United would be the second major airlines making flights in and out of Palomar, after American Airlines initiated twice-daily service in February. The commercial service was opposed by the local group Citizens for a Friendly Airport, which filed a still unresolved lawsuit over noise and environmental concerns.
The return of United will require approval of a lease with airport operator San Diego County that is scheduled to go to the county Board of Supervisors in January or February.
“United Airlines recently notified County Airports of its interest in offering flights from McClellan Palomar Airport (Palomar) to Denver and San Francisco beginning in March 2026,” Donna Durckel, a county communications officer, said in a written statement.
“In anticipation of its new service, United announced that it would begin pre-selling tickets on Oct. 22 (Wednesday),” Durckel said.
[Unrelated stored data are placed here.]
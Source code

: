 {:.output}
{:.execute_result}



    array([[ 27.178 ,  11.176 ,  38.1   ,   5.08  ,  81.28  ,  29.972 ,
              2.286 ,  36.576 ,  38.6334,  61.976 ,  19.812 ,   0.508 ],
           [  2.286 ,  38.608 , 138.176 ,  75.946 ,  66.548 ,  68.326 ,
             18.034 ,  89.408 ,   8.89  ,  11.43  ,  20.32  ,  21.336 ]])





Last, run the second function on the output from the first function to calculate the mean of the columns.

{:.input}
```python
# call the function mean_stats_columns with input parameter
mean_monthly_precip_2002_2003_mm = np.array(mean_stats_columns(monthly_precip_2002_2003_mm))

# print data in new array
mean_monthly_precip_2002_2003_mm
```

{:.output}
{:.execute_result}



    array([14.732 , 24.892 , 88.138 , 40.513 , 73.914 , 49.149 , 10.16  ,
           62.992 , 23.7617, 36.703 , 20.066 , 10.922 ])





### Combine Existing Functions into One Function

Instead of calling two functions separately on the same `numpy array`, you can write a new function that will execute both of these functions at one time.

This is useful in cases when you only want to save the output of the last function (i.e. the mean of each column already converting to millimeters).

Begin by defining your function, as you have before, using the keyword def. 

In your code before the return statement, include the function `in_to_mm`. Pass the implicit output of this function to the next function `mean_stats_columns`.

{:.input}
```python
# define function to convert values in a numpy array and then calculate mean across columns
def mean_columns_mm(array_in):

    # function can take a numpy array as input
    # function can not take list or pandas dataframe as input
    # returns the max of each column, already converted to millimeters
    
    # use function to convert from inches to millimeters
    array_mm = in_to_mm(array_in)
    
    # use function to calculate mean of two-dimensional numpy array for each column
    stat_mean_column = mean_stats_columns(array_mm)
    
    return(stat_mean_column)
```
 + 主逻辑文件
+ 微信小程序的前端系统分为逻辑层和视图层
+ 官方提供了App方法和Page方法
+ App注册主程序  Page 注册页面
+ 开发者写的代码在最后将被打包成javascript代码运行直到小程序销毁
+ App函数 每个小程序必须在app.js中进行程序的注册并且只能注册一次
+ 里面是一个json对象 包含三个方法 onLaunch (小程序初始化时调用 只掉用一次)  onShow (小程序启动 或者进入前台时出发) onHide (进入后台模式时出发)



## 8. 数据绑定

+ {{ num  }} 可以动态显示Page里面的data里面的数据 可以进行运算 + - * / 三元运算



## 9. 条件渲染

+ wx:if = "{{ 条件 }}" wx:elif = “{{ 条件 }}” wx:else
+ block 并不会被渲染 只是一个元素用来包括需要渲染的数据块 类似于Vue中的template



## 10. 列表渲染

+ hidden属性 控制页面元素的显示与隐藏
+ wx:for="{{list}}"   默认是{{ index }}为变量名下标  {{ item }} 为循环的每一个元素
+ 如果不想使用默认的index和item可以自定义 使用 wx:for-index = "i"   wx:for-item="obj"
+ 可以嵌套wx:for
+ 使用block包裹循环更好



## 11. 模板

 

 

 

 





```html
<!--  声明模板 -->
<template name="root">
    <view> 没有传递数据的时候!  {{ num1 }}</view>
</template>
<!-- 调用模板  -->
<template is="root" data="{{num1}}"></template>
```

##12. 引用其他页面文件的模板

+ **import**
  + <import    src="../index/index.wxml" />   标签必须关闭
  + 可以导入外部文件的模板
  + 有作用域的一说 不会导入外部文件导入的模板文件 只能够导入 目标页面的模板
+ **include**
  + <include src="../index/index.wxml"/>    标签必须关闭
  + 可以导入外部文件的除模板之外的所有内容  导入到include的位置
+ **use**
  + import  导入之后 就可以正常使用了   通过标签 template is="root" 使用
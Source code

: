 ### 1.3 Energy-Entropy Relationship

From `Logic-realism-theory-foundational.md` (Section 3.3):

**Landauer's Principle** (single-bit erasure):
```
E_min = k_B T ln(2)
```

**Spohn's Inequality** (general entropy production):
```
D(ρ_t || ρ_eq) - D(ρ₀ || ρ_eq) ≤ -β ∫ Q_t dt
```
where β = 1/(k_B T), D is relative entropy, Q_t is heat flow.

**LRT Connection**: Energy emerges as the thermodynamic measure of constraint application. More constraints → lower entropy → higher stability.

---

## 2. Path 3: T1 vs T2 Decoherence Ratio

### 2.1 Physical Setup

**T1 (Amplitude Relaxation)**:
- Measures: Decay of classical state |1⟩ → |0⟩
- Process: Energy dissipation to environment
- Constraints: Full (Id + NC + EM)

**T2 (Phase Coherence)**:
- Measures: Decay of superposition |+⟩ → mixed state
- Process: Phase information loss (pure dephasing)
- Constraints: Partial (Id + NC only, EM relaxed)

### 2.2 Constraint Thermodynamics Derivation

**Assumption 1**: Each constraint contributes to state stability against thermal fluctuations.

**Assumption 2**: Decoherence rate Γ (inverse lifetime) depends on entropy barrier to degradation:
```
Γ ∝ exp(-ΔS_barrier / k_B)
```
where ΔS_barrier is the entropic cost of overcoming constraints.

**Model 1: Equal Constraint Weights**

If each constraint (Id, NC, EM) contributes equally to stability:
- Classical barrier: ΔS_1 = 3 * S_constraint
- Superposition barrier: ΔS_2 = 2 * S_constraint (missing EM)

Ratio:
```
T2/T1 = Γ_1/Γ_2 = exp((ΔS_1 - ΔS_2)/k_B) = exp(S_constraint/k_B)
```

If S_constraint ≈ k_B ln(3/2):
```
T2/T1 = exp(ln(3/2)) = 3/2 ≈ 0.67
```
“United is proposing four daily flights from Palomar airport: two to San Francisco (SFO) and two Denver (DEN) using the Embraer 175 (E175) aircraft,” she said. “United has indicated the earliest flight is proposed to depart Palomar at 7:30 a.m. and the last flight would return to Palomar Airport at 9:50 p.m.
The flight times fall within the hours recommended by the airport’s voluntary noise abatement program, she said.
Dom Betro of the Citizens for a Friendly Airport said the proposed flights would be an unwarranted expansion of the airport.
“Most egregiously, this expansion ignores the terms of the conditional-use permit authority of the city of Carlsbad, which restricts Palomar Airport use for general aviation purposes only,” Betro said in an email Wednesday.
“This development further ignores the health, safety and quality of life impacts on North County residents, and the real increasing risks to resident lives,” he said. “However, justice will eventually prevail, as the legal court proceedings reveal the county façade of deceit and deflection, and restores the protections the county supervisors have failed to insure.”
United previously provided regular service on its United Express flights between Carlsbad and Los Angeles from 1996 to 2016 with a 30-passenger turboprop aircraft. The flights ceased when the company switched to a new fleet of jets that needed a longer runway.
County officials have said in the past that to deny an airlines contract could be considered discriminatory by the Federal Aviation Administration, which provides more than 90 percent of the funding for capital improvements at the county’s airports.
The county could lose millions of dollars in annual funding were a contract not approved, county Director of Airports Jamie Abbott said in January. Also, the FAA could revoke previous funding for what the agency considers the failure to follow the terms of its grants.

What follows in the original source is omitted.